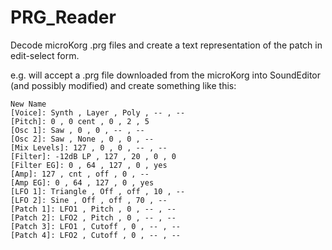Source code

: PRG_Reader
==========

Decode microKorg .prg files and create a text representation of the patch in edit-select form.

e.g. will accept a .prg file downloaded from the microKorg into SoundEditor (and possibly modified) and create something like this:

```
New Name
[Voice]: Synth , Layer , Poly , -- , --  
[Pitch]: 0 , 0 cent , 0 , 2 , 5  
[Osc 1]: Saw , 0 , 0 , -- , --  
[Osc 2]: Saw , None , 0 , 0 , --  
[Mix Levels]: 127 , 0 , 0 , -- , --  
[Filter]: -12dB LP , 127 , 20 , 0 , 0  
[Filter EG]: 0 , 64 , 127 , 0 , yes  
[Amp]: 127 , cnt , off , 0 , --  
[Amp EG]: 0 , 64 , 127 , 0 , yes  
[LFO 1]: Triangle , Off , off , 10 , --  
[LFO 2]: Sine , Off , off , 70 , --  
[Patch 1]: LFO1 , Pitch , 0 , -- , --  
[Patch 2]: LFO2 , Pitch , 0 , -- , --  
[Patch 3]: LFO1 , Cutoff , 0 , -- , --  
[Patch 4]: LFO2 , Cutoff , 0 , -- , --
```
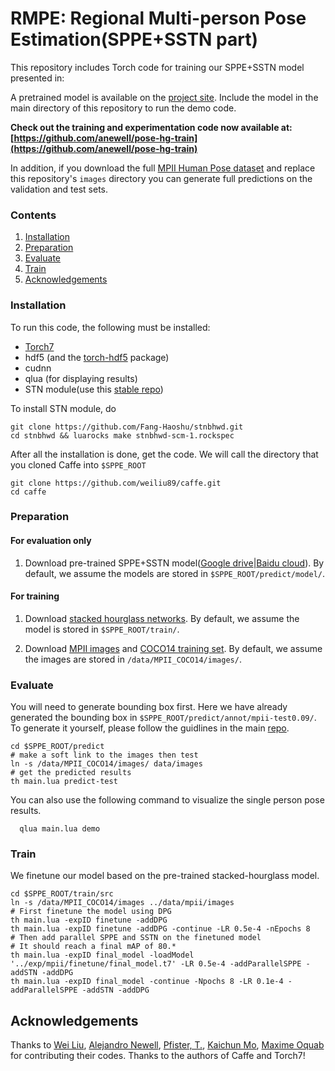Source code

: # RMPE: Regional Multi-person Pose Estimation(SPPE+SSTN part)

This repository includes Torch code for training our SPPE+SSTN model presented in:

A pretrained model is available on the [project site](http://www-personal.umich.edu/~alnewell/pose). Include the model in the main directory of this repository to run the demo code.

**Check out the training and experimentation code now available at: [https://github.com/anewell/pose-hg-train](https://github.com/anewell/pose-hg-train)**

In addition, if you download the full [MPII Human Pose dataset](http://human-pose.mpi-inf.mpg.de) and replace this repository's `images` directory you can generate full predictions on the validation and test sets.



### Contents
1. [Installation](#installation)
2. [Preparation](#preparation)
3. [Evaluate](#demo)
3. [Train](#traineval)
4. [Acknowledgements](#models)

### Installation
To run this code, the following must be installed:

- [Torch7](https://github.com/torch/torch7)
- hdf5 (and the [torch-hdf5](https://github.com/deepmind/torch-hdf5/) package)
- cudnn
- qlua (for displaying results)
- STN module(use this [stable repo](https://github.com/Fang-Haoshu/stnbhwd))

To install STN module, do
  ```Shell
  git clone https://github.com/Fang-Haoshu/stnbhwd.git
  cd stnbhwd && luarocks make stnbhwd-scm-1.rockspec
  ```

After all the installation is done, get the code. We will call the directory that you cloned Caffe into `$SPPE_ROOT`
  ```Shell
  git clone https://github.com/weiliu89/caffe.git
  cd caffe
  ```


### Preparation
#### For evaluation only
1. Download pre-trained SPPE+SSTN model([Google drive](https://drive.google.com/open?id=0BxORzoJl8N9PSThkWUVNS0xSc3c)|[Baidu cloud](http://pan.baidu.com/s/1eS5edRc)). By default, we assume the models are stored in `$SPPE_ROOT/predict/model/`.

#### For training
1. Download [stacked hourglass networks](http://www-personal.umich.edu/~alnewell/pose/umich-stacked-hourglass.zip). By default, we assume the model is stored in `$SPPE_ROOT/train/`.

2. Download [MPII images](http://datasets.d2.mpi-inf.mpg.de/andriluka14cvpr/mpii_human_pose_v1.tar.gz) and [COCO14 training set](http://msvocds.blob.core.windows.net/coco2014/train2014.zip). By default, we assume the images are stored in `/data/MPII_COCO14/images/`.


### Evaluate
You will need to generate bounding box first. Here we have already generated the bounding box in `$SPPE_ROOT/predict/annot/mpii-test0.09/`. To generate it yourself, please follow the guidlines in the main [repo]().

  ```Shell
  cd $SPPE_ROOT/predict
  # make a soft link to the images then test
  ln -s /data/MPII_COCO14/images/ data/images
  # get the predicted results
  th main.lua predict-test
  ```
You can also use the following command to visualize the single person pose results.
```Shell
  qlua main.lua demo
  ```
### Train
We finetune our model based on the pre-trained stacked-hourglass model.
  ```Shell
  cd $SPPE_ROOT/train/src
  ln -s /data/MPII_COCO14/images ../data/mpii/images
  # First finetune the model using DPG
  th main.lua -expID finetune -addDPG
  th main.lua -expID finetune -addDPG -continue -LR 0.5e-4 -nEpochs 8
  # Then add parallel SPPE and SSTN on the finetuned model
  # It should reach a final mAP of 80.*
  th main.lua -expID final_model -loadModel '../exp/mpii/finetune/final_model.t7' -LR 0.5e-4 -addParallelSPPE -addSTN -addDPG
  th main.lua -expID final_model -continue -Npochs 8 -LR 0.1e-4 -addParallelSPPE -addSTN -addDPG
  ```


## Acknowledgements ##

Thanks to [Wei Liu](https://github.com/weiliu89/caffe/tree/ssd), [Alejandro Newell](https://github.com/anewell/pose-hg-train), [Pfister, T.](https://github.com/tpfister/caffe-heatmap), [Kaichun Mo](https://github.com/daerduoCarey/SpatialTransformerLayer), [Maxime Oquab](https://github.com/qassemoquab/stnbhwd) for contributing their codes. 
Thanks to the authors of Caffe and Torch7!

**TASK**
Copy each line holding the word "make" from the listing above.

**RESULT OF THIS TASK**
  cd stnbhwd && luarocks make stnbhwd-scm-1.rockspec
  # make a soft link to the images then test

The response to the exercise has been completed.